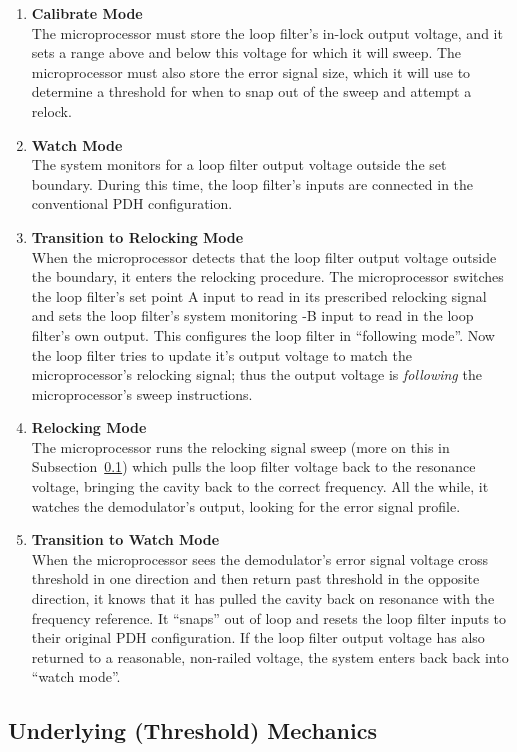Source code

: \documentclass[10pt]{report}
\begin{document}
\begin{enumerate}
	\item{\textbf{Calibrate Mode}}\\The microprocessor must store the loop filter's in-lock output voltage, and it sets a range above and below this voltage for which it will sweep. The microprocessor must also store the error signal size, which it will use to determine a threshold for when to snap out of the sweep and attempt a relock.
	\item{\textbf{Watch Mode}}\\The system monitors for a loop filter output voltage outside the set boundary. During this time, the loop filter's inputs are connected in the conventional PDH configuration.
	\item{\textbf{Transition to Relocking Mode}}\\When the microprocessor detects that the loop filter output voltage outside the boundary, it enters the relocking procedure. The microprocessor switches the loop filter's set point A input to read in its prescribed relocking signal and sets the loop filter's system monitoring -B input to read in the loop filter's own output. This configures the loop filter in ``following mode''. Now the loop filter tries to update it's output voltage to match the microprocessor's relocking signal; thus the output voltage is \textit{following} the microprocessor's sweep instructions.
	\item{\textbf{Relocking Mode}}\\The microprocessor runs the relocking signal sweep (more on this in Subsection~\ref{underlying_mechanics}) which pulls the loop filter voltage back to the resonance voltage, bringing the cavity back to the correct frequency. All the while, it watches the demodulator's output, looking for the error signal profile.
	\item{\textbf{Transition to Watch Mode}}\\When the microprocessor sees the demodulator's error signal voltage cross threshold in one direction and then return past threshold in the opposite direction, it knows that it has pulled the cavity back on resonance with the frequency reference. It ``snaps'' out of loop and resets the loop filter inputs to their original PDH configuration. If the loop filter output voltage has also returned to a reasonable, non-railed voltage, the system enters back back into ``watch mode''.
\end{enumerate}

\subsection{Underlying (Threshold) Mechanics}
\label{underlying_mechanics}
\end{document}
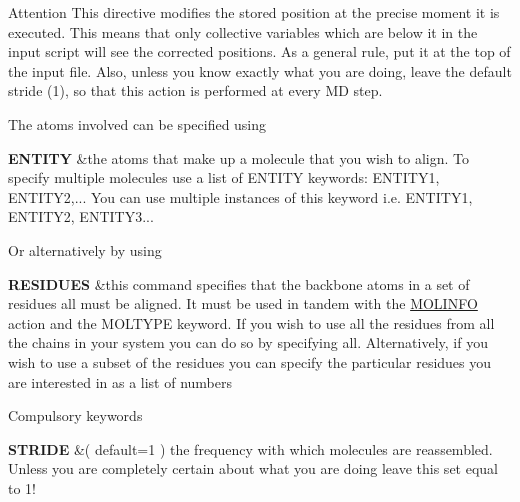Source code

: \begin{DoxyAttention}{Attention}
This directive modifies the stored position at the precise moment it is executed. This means that only collective variables which are below it in the input script will see the corrected positions. As a general rule, put it at the top of the input file. Also, unless you know exactly what you are doing, leave the default stride (1), so that this action is performed at every M\+D step.
\end{DoxyAttention}
\begin{DoxyParagraph}{The atoms involved can be specified using}

\end{DoxyParagraph}
\begin{TabularC}{2}
\hline
{\bfseries  E\+N\+T\+I\+T\+Y } &the atoms that make up a molecule that you wish to align. To specify multiple molecules use a list of E\+N\+T\+I\+T\+Y keywords\+: E\+N\+T\+I\+T\+Y1, E\+N\+T\+I\+T\+Y2,... You can use multiple instances of this keyword i.\+e. E\+N\+T\+I\+T\+Y1, E\+N\+T\+I\+T\+Y2, E\+N\+T\+I\+T\+Y3...   \\
\end{TabularC}


\begin{DoxyParagraph}{Or alternatively by using}

\end{DoxyParagraph}
\begin{TabularC}{2}
\hline
{\bfseries  R\+E\+S\+I\+D\+U\+E\+S } &this command specifies that the backbone atoms in a set of residues all must be aligned. It must be used in tandem with the \hyperlink{MOLINFO}{M\+O\+L\+I\+N\+F\+O} action and the M\+O\+L\+T\+Y\+P\+E keyword. If you wish to use all the residues from all the chains in your system you can do so by specifying all. Alternatively, if you wish to use a subset of the residues you can specify the particular residues you are interested in as a list of numbers   \\
\end{TabularC}


\begin{DoxyParagraph}{Compulsory keywords}

\end{DoxyParagraph}
\begin{TabularC}{2}
\hline
{\bfseries  S\+T\+R\+I\+D\+E } &( default=1 ) the frequency with which molecules are reassembled. Unless you are completely certain about what you are doing leave this set equal to 1!   \\
\end{TabularC}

Assigned task:
Images do not belong in the copy; reproduce all other parts of the records above verbatim.

Response area:
Source code

: \documentclass[10pt]{report}
\begin{document}
\begin{enumerate}
	\item{\textbf{Calibrate Mode}}\\The microprocessor must store the loop filter's in-lock output voltage, and it sets a range above and below this voltage for which it will sweep. The microprocessor must also store the error signal size, which it will use to determine a threshold for when to snap out of the sweep and attempt a relock.
	\item{\textbf{Watch Mode}}\\The system monitors for a loop filter output voltage outside the set boundary. During this time, the loop filter's inputs are connected in the conventional PDH configuration.
	\item{\textbf{Transition to Relocking Mode}}\\When the microprocessor detects that the loop filter output voltage outside the boundary, it enters the relocking procedure. The microprocessor switches the loop filter's set point A input to read in its prescribed relocking signal and sets the loop filter's system monitoring -B input to read in the loop filter's own output. This configures the loop filter in ``following mode''. Now the loop filter tries to update it's output voltage to match the microprocessor's relocking signal; thus the output voltage is \textit{following} the microprocessor's sweep instructions.
	\item{\textbf{Relocking Mode}}\\The microprocessor runs the relocking signal sweep (more on this in Subsection~\ref{underlying_mechanics}) which pulls the loop filter voltage back to the resonance voltage, bringing the cavity back to the correct frequency. All the while, it watches the demodulator's output, looking for the error signal profile.
	\item{\textbf{Transition to Watch Mode}}\\When the microprocessor sees the demodulator's error signal voltage cross threshold in one direction and then return past threshold in the opposite direction, it knows that it has pulled the cavity back on resonance with the frequency reference. It ``snaps'' out of loop and resets the loop filter inputs to their original PDH configuration. If the loop filter output voltage has also returned to a reasonable, non-railed voltage, the system enters back back into ``watch mode''.
\end{enumerate}

\subsection{Underlying (Threshold) Mechanics}
\label{underlying_mechanics}
\end{document}
Source code

: \begin{DoxyAttention}{Attention}
This directive modifies the stored position at the precise moment it is executed. This means that only collective variables which are below it in the input script will see the corrected positions. As a general rule, put it at the top of the input file. Also, unless you know exactly what you are doing, leave the default stride (1), so that this action is performed at every M\+D step.
\end{DoxyAttention}
\begin{DoxyParagraph}{The atoms involved can be specified using}

\end{DoxyParagraph}
\begin{TabularC}{2}
\hline
{\bfseries  E\+N\+T\+I\+T\+Y } &the atoms that make up a molecule that you wish to align. To specify multiple molecules use a list of E\+N\+T\+I\+T\+Y keywords\+: E\+N\+T\+I\+T\+Y1, E\+N\+T\+I\+T\+Y2,... You can use multiple instances of this keyword i.\+e. E\+N\+T\+I\+T\+Y1, E\+N\+T\+I\+T\+Y2, E\+N\+T\+I\+T\+Y3...   \\
\end{TabularC}


\begin{DoxyParagraph}{Or alternatively by using}

\end{DoxyParagraph}
\begin{TabularC}{2}
\hline
{\bfseries  R\+E\+S\+I\+D\+U\+E\+S } &this command specifies that the backbone atoms in a set of residues all must be aligned. It must be used in tandem with the \hyperlink{MOLINFO}{M\+O\+L\+I\+N\+F\+O} action and the M\+O\+L\+T\+Y\+P\+E keyword. If you wish to use all the residues from all the chains in your system you can do so by specifying all. Alternatively, if you wish to use a subset of the residues you can specify the particular residues you are interested in as a list of numbers   \\
\end{TabularC}


\begin{DoxyParagraph}{Compulsory keywords}

\end{DoxyParagraph}
\begin{TabularC}{2}
\hline
{\bfseries  S\+T\+R\+I\+D\+E } &( default=1 ) the frequency with which molecules are reassembled. Unless you are completely certain about what you are doing leave this set equal to 1!   \\
\end{TabularC}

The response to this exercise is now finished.